WLP REACHES $2 MILLION FUNDING GOAL FOR BEAVER LAKES!

Whitefish Legacy Partners (WLP) has officially met its fundraising goal of $2 million to secure a permanent conservation and recreation easement on 1,520 acres in the Beaver Lakes area.

The Beaver Lakes conservation and recreation easement purchase was structured over a two year period with the final payment due December 31st, 2014. A significant portion was funded by philanthropist Michael Goguen with WLP responsible for raising the remaining $2 million from the community.

Fred Jones, WLP Chair, explains, “I am once again overwhelmed by the generosity of our community. We have received wide support in funding the acquisition of the permanent Beaver Lakes conservation and recreation easement and are amazed and overjoyed to announce that we can now complete this purchase. We are enthralled by the support from the community for conservation of lands surrounding Whitefish, and are greatly indebted to all of the people who have supported this acquisition.”

To reach the $2 million mark, the organization received donations from a broad base of individuals, businesses, and foundations. The recent $100,000 Major Challenge Grant by the Whitefish Community Foundation provided the much needed impetus to complete the community fundraising efforts.  The community clearly recognized the value of conservation surrounding the Whitefish Trail and embraced donating to permanently protect Beaver Lakes.  Donations ranged from $ 0.10/acre to $150/acre, including pledges that will be paid over the next 12-24 months, as well as a final “Mystery Donation”.

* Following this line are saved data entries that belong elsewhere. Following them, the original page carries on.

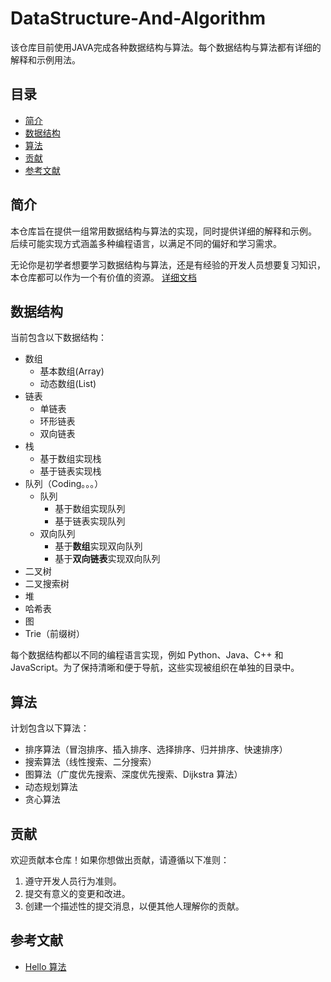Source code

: # DataStructure-And-Algorithm 

该仓库目前使用JAVA完成各种数据结构与算法。每个数据结构与算法都有详细的解释和示例用法。

## 目录

- [简介](#简介)
- [数据结构](#数据结构)
- [算法](#算法)
- [贡献](#贡献)
- [参考文献](#参考文献)


## 简介

本仓库旨在提供一组常用数据结构与算法的实现，同时提供详细的解释和示例。
后续可能实现方式涵盖多种编程语言，以满足不同的偏好和学习需求。

无论你是初学者想要学习数据结构与算法，还是有经验的开发人员想要复习知识，本仓库都可以作为一个有价值的资源。
[详细文档](https://www.notion.so/Data-Strcuture-AND-Algorithm-fcc1445eeb574de687cb2a1cf75c0e85?pvs=4)


## 数据结构

当前包含以下数据结构：

- 数组
  - 基本数组(Array)
  - 动态数组(List)
- 链表
  - 单链表
  - 环形链表
  - 双向链表
- 栈
  - 基于数组实现栈
  - 基于链表实现栈
- 队列（Coding。。。）
  - 队列
    - 基于数组实现队列
    - 基于链表实现队列
  - 双向队列
      - 基于**数组**实现双向队列
      - 基于**双向链表**实现双向队列
- 二叉树
- 二叉搜索树
- 堆
- 哈希表
- 图
- Trie（前缀树）

每个数据结构都以不同的编程语言实现，例如 Python、Java、C++ 和 JavaScript。为了保持清晰和便于导航，这些实现被组织在单独的目录中。

## 算法

计划包含以下算法：

- 排序算法（冒泡排序、插入排序、选择排序、归并排序、快速排序）
- 搜索算法（线性搜索、二分搜索）
- 图算法（广度优先搜索、深度优先搜索、Dijkstra 算法）
- 动态规划算法
- 贪心算法

## 贡献

欢迎贡献本仓库！如果你想做出贡献，请遵循以下准则：

1. 遵守开发人员行为准则。
2. 提交有意义的变更和改进。
3. 创建一个描述性的提交消息，以便其他人理解你的贡献。

## 参考文献

- [Hello 算法](https://github.com/krahets/hello-algo)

The Mystery Donors, who pledged the final $85,000, are long-time contributors to the Whitefish community, Jim and Lisa Stack. “Personally, we cannot imagine a more worthwhile community-driven project than the Whitefish Trail.  We are proud to join the hundreds of visionaries and volunteers who are working so hard to create this legacy for future generations. And we’re humbled by the opportunity to pay it forward, and help push this Beaver Lakes Project over the final hurdle.”

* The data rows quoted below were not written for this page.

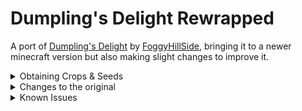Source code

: # Dumpling's Delight Rewrapped
A port of [Dumpling's Delight](https://modrinth.com/mod/dumplings-delight) by [FoggyHillSide](https://modrinth.com/user/FoggyHillside), bringing it to a newer minecraft version but also making slight changes to improve it.

<details>
<summary>Obtaining Crops & Seeds</summary>

- Seeds can be found in village houses, or bought from the wandering trader
- Crops can occasionally be found growing in village farms

</details>

<details>
<summary>Changes to the original</summary>

- toned down wonton food value
- rabbit meat dumpling now takes either rabbit meat or foot instead of both
- chinese cabbage and garlic can be re-crafted from their leaves and cloves respectively
- crops, seeds, and dumplings now compostable
- villagers and wandering traders can trade (configurable) and plant crops and seeds
- villages occasionally can generate with crops on their farms (configurable)
- calamari loot modifier now uses a loot table instead of hardcoded item drop
  - changed drop calculations, and is now affected by looting
- glow squids also drop calamari in addition to regular squids
- using 'c' namespace tags
- [Serene Seasons](https://modrinth.com/mod/serene-seasons) support
- config for crops appearing as chest loot
- some advancement adjustments
- additional language support

</details>

<details>
<summary>Known Issues</summary>

- Pork Celery Dumpling recipe visible on JEI, but uncraftable
  - The recipe needs celery from any mod that adds it, but the original Dumplings Delight didn't. A standalone celery crop for DD:R is planned.

</details>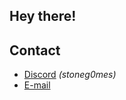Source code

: ## Hey there!
## Contact

- [Discord](https://discord.com/users/488885110251192330) *(stoneg0mes)*
- [E-mail](mailto:stoone.holy@gmail.com)
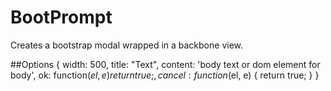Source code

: BootPrompt
==========

Creates a bootstrap modal wrapped in a backbone view.

##Options
{
width: 500,
title: "Text",
content: 'body text or dom element for body',
ok: function($el, e) { return true; },
cancel: function($el, e) { return true; }
}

The Beaver Lakes Conservation and Recreation Easement secures permanent public access, ensures no development, provides continued forest management by the DNRC, offers more money than ever for schools and universities of Montana, and provides the community a quality recreation amenity known as the Whitefish Trail. The Beaver Lakes area includes seven pristine lakes, quality wildlife habitat, and existing and developed recreation. The easement will provide watershed and viewshed protection, new trails, an education pavilion, and public access in perpetuity.

Lin Akey, former WLP Board Chair and Whitefish Glacier Bank President, has been truly inspired by the way the community has come together.  Akey explained “The recreational access which generations of Montanans have enjoyed is growing scarce.  Whitefish has secured the essential values that serve as the backbone of the local and state economy – recreational access to wide open spaces. There is a cast of hundreds who have had their fingertips on this project!  Congratulations Whitefish.”

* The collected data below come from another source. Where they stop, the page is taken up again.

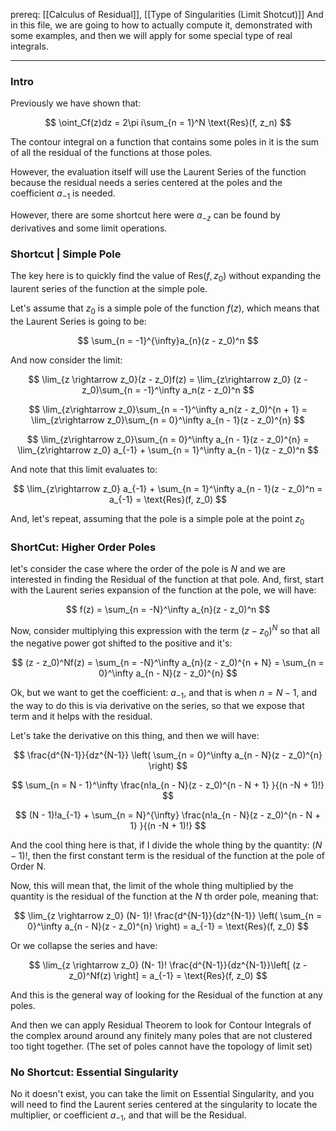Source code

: prereq: [[Calculus of Residual]], [[Type of Singularities (Limit Shotcut)]]
And in this file, we are going to how to actually compute it, demonstrated with some examples, and then we will apply for some special type of real integrals. 

---

### Intro

Previously we have shown that: 

$$
\oint_Cf(z)dz = 2\pi i\sum_{n = 1}^N \text{Res}(f, z_n)
$$

The contour integral on a function that contains some poles in it is the sum of all the residual of the functions at those poles. 

However, the evaluation itself will use the Laurent Series of the function because the residual needs a series centered at the poles and the coefficient $a_{-1}$ is needed. 

However, there are some shortcut here were $a_{-z}$ can be found by derivatives and some limit operations. 

### Shortcut | Simple Pole

The key here is to quickly find the value of $\text{Res}(f, z_0)$ without expanding the laurent series of the function at the simple pole. 

Let's assume that $z_0$ is a simple pole of the function $f(z)$, which means that the Laurent Series is going to be: 

$$
\sum_{n = -1}^{\infty}a_{n}(z - z_0)^n
$$

And now consider the limit: 

$$
\lim_{z \rightarrow z_0}(z - z_0)f(z) = \lim_{z\rightarrow z_0} (z - z_0)\sum_{n = -1}^\infty a_n(z - z_0)^n
$$


$$
\lim_{z\rightarrow z_0}\sum_{n = -1}^\infty a_n(z - z_0)^{n + 1} = \lim_{z\rightarrow z_0}\sum_{n = 0}^\infty a_{n - 1}(z - z_0)^{n}
$$

$$
\lim_{z\rightarrow z_0}\sum_{n = 0}^\infty a_{n - 1}(z - z_0)^{n} = \lim_{z\rightarrow z_0} a_{-1} + \sum_{n = 1}^\infty a_{n - 1}(z - z_0)^n
$$

And note that this limit evaluates to: 

$$
\lim_{z\rightarrow z_0} a_{-1} + \sum_{n = 1}^\infty a_{n - 1}(z - z_0)^n = a_{-1} = \text{Res}(f, z_0)
$$

And, let's repeat, assuming that the pole is a simple pole at the point $z_0$

### ShortCut: Higher Order Poles 

let's consider the case where the order of the pole is $N$ and we are interested in finding the Residual of the function at that pole. And, first, start with the Laurent series expansion of the function at the pole, we will have: 

$$
f(z) = \sum_{n = -N}^\infty a_{n}(z - z_0)^n 
$$

Now, consider multiplying this expression with the term $(z - z_0)^N$ so that all the negative power got shifted to the positive and it's: 

$$
(z - z_0)^Nf(z) = \sum_{n = -N}^\infty a_{n}(z - z_0)^{n + N} = \sum_{n = 0}^\infty a_{n - N}(z - z_0)^{n} 
$$

Ok, but we want to get the coefficient: $a_{-1}$, and that is when $n = N - 1$, and the way to do this is via derivative on the series, so that we expose that term and it helps with the residual. 

Let's take the derivative on this thing, and then we will have: 

$$
\frac{d^{N-1}}{dz^{N-1}} \left(
	\sum_{n = 0}^\infty a_{n - N}(z - z_0)^{n} 
\right)
$$

$$
\sum_{n = N - 1}^\infty \frac{n!a_{n - N}(z - z_0)^{n - N + 1} }{(n -N + 1)!}
$$

$$
(N - 1)!a_{-1} + \sum_{n = N}^{\infty} \frac{n!a_{n - N}(z - z_0)^{n - N + 1} }{(n -N + 1)!}
$$

And the cool thing here is that, if I divide the whole thing by the quantity: $(N - 1)!$, then the first constant term is the residual of the function at the pole of Order N. 

Now, this will mean that, the limit of the whole thing multiplied by the quantity is the residual of the function at the $N$ th order pole, meaning that: 

$$
\lim_{z \rightarrow z_0} (N- 1)!
\frac{d^{N-1}}{dz^{N-1}} \left(
	\sum_{n = 0}^\infty a_{n - N}(z - z_0)^{n} 
\right) = a_{-1} = \text{Res}(f, z_0)
$$

Or we collapse the series and have: 

$$
\lim_{z \rightarrow z_0} (N- 1)!
\frac{d^{N-1}}{dz^{N-1}}\left[
(z - z_0)^Nf(z)
\right] = a_{-1} = \text{Res}(f, z_0)
$$

And this is the general way of looking for the Residual of the function at any poles.

And then we can apply Residual Theorem to look for Contour Integrals of the complex around around any finitely many poles that are not clustered too tight together. (The set of poles cannot have the topology of limit set)


### No Shortcut: Essential Singularity

No it doesn't exist, you can take the limit on Essential Singularity, and you will need to find the Laurent series centered at the singularity to locate the multiplier, or coefficient $a_{-1}$, and that will be the Residual.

As WLP completes the Beaver Lakes fundraising effort, they are joining the City of Whitefish and the Whitefish community to celebrate meeting the ten year goals established in the Whitefish Neighborhood Plan. The Whitefish Area Trust Lands Neighborhood Plan is a land-use plan that was approved in November 2004 for the 13,000-plus acres of State Trust Land surrounding the City of Whitefish. The plan defines future land uses for Trust Lands that support clean water, quality wildlife habitat, viewshed protection, and high quality public recreation access.

The Whitefish City Council approved a resolution on Monday, December 1, 2014 to extend the Whitefish Area Trust Lands Neighborhood Plan through 2024. Declaring the successful completion of the first ten years of the plan, the City and Whitefish Legacy Partners are celebrating the permanent protection of 3,000+ acres and generating over $12.5 million dollars in gross revenue for the schools and universities of Montana.

Mayor John Muhlfeld, members of the Neighborhood Plan Steering Committee and WLP’s Board of Directors traveled to Helena on December 15th, 2014 to present a ten year assessment and progress report to the Montana Board of State Land Commissioners.  The State Land Board and the local DNRC Kalispell and Stillwater Offices formalized the extension of the Whitefish Area Plan for another ten years.

The Whitefish Neighborhood Plan has clearly proven to be a win-win-win collaborative effort that supports conservation, education and recreation and boosts the local and state economy. The community will now have ten more years to influence future projects and continue to develop innovative solutions to create community-driven conservation and recreation initiatives.

Now that the group has reached its considerable fundraising goal and fulfilled the ten year Neighborhood Plan, WLP plans to focus on establishing more trails within the easement and pursuing other education and conservation goals including protection of Haskill Basin and the City’s drinking water. Heidi Van Everen, WLP Executive Director emphasizes, “We can now move forward in partnership with local landowners and the Whitefish community to assure continued public access, protect our water quality, maintain healthy forests, sustain quality wildlife habitat and provide recreational and educational opportunities into the future.”